= Excerpts from a dataset =

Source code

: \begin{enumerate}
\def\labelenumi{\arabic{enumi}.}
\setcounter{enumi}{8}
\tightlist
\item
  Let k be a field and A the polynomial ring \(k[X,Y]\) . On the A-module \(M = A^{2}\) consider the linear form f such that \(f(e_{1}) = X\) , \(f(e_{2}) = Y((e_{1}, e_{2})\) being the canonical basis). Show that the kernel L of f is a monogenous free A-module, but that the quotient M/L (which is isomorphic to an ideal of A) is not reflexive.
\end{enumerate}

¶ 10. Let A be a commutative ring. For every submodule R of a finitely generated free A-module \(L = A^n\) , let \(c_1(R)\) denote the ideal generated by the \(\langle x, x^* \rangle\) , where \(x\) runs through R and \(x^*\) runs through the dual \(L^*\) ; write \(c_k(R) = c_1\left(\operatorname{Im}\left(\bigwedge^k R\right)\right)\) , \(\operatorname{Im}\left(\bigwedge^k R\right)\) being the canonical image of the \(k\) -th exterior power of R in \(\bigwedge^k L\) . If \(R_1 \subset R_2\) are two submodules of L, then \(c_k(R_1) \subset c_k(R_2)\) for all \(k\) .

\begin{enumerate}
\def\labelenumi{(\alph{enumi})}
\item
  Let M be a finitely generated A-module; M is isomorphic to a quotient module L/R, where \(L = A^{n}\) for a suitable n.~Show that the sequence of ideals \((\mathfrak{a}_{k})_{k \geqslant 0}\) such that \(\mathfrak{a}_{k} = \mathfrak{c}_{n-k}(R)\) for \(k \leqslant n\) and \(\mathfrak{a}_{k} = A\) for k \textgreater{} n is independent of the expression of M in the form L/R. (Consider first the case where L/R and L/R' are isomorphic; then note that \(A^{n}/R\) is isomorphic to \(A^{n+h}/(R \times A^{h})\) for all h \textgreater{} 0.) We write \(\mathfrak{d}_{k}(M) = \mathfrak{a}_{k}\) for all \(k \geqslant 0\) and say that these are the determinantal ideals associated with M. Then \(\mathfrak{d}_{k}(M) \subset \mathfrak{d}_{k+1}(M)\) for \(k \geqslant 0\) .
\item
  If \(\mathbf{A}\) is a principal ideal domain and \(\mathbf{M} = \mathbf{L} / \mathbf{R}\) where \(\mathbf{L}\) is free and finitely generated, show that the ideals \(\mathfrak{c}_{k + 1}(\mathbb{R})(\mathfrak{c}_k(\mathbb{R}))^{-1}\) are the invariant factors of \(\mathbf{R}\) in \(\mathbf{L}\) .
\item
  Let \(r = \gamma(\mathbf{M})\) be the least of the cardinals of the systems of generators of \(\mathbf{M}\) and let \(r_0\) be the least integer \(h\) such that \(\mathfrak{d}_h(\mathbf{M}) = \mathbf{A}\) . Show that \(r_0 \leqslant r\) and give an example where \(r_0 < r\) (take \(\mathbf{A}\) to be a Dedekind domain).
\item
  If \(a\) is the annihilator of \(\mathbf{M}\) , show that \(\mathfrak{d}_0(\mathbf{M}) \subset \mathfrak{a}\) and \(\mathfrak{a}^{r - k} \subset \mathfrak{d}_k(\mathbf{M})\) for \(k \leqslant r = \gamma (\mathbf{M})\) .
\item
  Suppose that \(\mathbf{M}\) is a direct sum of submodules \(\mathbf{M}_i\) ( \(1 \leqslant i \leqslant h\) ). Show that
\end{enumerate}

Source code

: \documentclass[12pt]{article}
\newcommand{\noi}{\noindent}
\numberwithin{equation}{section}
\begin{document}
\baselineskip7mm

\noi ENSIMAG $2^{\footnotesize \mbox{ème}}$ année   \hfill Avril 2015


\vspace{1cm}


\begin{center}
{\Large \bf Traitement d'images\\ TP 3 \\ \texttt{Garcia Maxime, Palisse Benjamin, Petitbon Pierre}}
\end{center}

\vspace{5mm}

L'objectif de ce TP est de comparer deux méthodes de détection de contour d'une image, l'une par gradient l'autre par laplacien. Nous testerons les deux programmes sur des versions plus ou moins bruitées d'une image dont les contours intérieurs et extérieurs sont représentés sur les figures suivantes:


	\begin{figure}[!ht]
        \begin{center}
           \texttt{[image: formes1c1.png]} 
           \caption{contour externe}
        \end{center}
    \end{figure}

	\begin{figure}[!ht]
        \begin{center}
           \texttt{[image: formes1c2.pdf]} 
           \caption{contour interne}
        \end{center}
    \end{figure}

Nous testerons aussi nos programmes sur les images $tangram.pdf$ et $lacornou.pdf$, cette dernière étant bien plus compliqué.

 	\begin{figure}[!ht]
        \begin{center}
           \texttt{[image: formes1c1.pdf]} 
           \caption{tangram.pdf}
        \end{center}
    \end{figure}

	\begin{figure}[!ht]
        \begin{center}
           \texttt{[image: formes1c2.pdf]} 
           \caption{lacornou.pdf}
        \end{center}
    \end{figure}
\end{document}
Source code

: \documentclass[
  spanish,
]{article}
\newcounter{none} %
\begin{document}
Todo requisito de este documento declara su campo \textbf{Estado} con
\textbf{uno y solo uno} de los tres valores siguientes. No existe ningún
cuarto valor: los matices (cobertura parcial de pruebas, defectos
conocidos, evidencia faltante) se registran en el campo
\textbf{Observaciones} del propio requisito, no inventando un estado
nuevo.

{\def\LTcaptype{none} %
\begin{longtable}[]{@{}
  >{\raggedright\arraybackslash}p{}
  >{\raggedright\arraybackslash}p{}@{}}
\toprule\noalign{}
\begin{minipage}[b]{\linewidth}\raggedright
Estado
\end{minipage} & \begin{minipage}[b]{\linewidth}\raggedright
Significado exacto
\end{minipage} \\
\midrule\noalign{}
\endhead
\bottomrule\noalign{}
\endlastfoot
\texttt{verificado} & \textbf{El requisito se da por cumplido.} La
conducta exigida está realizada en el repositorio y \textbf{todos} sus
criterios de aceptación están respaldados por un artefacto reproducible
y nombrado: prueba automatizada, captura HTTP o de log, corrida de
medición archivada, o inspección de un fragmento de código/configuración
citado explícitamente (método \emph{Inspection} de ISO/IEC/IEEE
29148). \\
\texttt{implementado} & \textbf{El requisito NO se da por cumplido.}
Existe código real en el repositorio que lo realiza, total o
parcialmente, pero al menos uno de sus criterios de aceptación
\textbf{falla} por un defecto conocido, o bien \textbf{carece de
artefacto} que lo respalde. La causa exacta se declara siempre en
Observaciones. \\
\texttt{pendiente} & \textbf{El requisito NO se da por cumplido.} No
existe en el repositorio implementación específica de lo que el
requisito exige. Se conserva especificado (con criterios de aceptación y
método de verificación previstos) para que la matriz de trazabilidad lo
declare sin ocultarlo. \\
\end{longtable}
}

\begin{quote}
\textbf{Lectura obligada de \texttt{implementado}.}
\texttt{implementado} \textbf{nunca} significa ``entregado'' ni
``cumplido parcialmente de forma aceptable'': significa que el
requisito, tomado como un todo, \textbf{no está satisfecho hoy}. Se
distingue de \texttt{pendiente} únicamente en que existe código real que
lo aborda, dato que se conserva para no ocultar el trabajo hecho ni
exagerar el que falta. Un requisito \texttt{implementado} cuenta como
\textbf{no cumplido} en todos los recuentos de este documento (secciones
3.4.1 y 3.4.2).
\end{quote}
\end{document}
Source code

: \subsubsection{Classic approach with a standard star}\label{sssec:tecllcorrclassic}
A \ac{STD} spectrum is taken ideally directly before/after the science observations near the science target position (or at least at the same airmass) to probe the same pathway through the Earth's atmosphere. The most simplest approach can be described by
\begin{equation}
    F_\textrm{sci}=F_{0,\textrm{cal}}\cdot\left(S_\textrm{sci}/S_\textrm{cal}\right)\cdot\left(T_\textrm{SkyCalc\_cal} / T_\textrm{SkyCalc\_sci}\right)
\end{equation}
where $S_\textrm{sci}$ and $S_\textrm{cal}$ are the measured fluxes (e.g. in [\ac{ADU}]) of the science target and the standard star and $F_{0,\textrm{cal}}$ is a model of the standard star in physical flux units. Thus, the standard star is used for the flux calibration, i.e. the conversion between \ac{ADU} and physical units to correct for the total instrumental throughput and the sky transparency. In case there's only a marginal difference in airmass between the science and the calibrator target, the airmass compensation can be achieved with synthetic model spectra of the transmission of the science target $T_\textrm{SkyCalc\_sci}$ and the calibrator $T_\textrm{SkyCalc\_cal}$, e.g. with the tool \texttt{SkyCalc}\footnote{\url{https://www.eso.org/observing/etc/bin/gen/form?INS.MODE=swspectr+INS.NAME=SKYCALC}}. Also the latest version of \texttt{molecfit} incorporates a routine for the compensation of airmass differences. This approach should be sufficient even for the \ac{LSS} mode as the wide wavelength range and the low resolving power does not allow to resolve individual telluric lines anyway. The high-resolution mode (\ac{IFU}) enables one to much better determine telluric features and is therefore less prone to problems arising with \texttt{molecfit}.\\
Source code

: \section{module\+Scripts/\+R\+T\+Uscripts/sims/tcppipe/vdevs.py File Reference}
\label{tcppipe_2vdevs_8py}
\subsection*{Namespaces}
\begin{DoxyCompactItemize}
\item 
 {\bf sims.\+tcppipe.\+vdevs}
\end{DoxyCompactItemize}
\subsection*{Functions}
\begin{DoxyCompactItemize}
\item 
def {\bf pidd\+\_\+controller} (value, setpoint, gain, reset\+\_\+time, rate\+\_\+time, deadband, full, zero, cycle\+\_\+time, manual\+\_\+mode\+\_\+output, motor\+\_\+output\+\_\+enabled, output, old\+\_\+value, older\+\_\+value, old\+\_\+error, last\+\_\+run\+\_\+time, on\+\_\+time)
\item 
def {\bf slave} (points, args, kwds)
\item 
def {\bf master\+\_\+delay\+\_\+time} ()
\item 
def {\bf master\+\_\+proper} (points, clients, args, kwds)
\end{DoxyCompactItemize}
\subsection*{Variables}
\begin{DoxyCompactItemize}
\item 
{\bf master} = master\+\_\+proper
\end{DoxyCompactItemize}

= REQUIRED ACTION =
If a line in the entries above contains the word "artefacto", copy it.

= TASK RESULT =
criterios de aceptación están respaldados por un artefacto reproducible
artefacto} que lo respalde. La causa exacta se declara siempre en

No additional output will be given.